Luce's wife, Jessica, a pretty, slim blonde in a blue sleeveless top and khaki shorts, watches the action from her seat, occasionally flipping through a book she's brought along: Smart Couples Finish Rich. "Rob pitched at the University of Nevada-Las Vegas," she says, mimicking the language on the back of baseball cards, "and was signed by the Seattle Mariners." That was five years ago, before he hurt his arm. The past few years the righty has bounced between independent outfits. "He played in the Western League last year," Jessica explains, "to be close to home." The Luces live in Phoenix.

Rob Luce initially looks good during his scheduled two innings of work. Then, like David, he runs into trouble.
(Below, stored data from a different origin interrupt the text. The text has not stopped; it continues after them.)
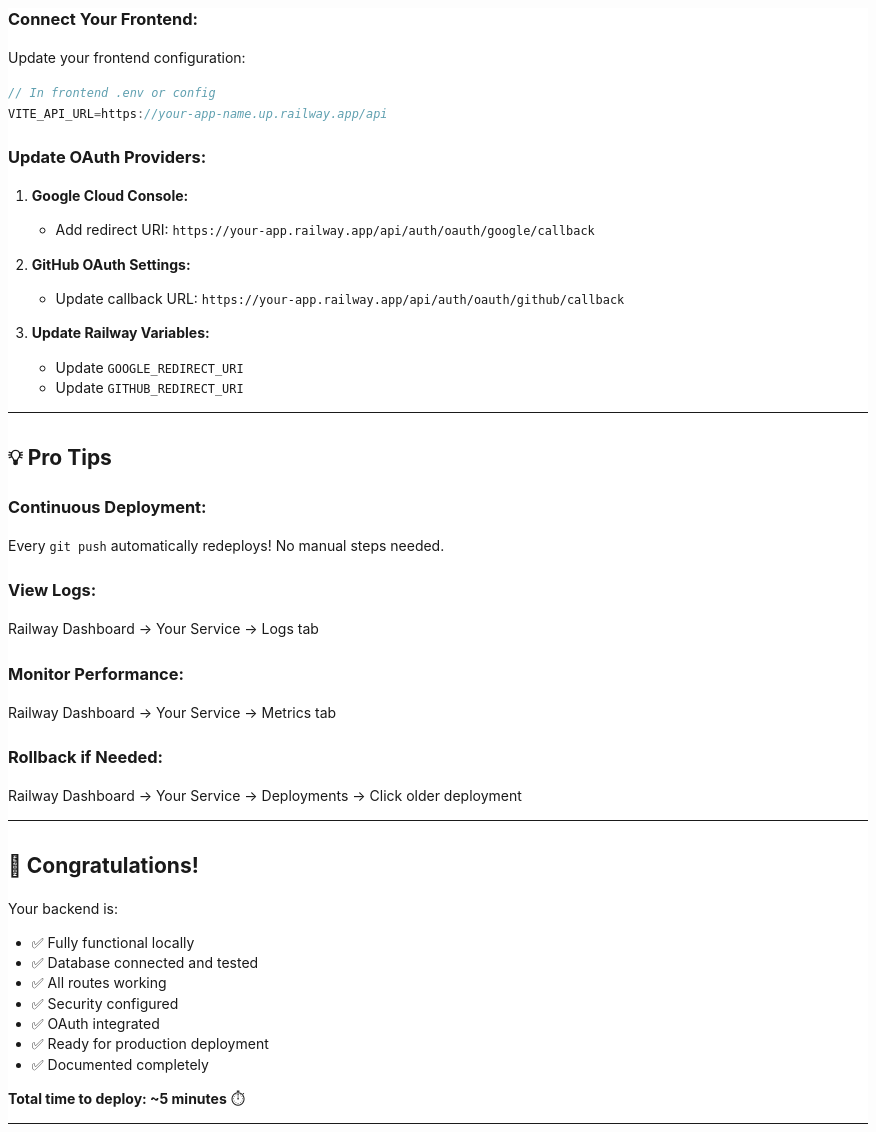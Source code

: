 ### **Connect Your Frontend:**

Update your frontend configuration:

```javascript
// In frontend .env or config
VITE_API_URL=https://your-app-name.up.railway.app/api
```

### **Update OAuth Providers:**

1. **Google Cloud Console:**
   - Add redirect URI: `https://your-app.railway.app/api/auth/oauth/google/callback`

2. **GitHub OAuth Settings:**
   - Update callback URL: `https://your-app.railway.app/api/auth/oauth/github/callback`

3. **Update Railway Variables:**
   - Update `GOOGLE_REDIRECT_URI`
   - Update `GITHUB_REDIRECT_URI`

---

## 💡 Pro Tips

### **Continuous Deployment:**
Every `git push` automatically redeploys! No manual steps needed.

### **View Logs:**
Railway Dashboard → Your Service → Logs tab

### **Monitor Performance:**
Railway Dashboard → Your Service → Metrics tab

### **Rollback if Needed:**
Railway Dashboard → Your Service → Deployments → Click older deployment

---

## 🎊 Congratulations!

Your backend is:
- ✅ Fully functional locally
- ✅ Database connected and tested
- ✅ All routes working
- ✅ Security configured
- ✅ OAuth integrated
- ✅ Ready for production deployment
- ✅ Documented completely

**Total time to deploy: ~5 minutes** ⏱️

---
A double down the right-field line with a couple of Road Warriors on base produces a run and leaves him in a jam: men on second and third. "Well, at least it's only spring training," mutters Jessica, grateful for the knowledge that her husband's spot on the team is secure.

"Have you seen The Rookie?" she asks the reporter watching the game along with her. "That's the team Rob was playing for when we met."

Nobody could blame either of the Luces if they thought they were starring in a movie of their own, given the venue. The stadium at the HSC was recently altered to facilitate the filming of the pilot episode for an HBO series titled Baseball Wives. Hence the crown-shaped scoreboard in center field and the painted letters below the press box, announcing this is the home of the fictional "Miami Kings."

It's one of the few practical uses Homestead officials have found for the ballpark at the corner of SE 16th Street and 28th Avenue, built at a cost of almost 20 million dollars in 1991 and repaired at an additional expense of 9 million dollars following Hurricane Andrew. With the HSC generating little money in its ten-year history, maintaining the facility has proved to be a challenge. Paint flakes off the walls of the stadium. Outside, large sections of dry grass separate the half-dozen or so practice fields that ring the ballpark. In the middle of it all, a two-story watchtower intended to provide a 360-degree view of the complex sits virtually boarded up.

The $46,000 in rent the city is receiving from the Atlantic League will help, with almost half that money going toward emergency repairs at the HSC. Still, once the ALPB heads north at the beginning of May, the complex will again sit empty, a perfect candidate, some believe, for the wrecking ball. Or as a commercial developer who recently toured the property told the Miami Herald: "Florida's running out of open land. There's not much left." (A $4.5 million purchase bid for the 138-acre property was recently submitted to the city.)

All of that, however, is in the future. For now -- today -- it is perhaps enough that the stadium finally is playing host to big-league hopes, distant though they may be in some cases. "The one good thing about being out of the Marlins' organization," Toby David offers, sitting in front of his locker, stripping off his sanitary socks after his two-inning stint, "is they got a lot of good, young pitchers at every level. That's a lot of competition for just five [big-league starting] jobs. This way every team can take a look at me."

Certainly, he'll tell you, he's not playing for the money. "Nobody's making bank up here," says the young hurler, who looks a little like the actor Brendan Fraser, "that's for sure." The average salary in the Atlantic League hovers around $10,000 for the season or, roughly, $500 a week.

Back out on the field, Rob Luce, his day now officially over as well, breathes a frustrated sigh after getting the third out in his final inning of work. Jessica waves to him as he makes his way back toward the dugout. He doesn't see her. "You know," she says, packing up her how-to investment guide, "I run into a lot of wives I used to know whose husbands are out of baseball." She smiles. "My husband will never quit. He'll pitch with his toes if he has to."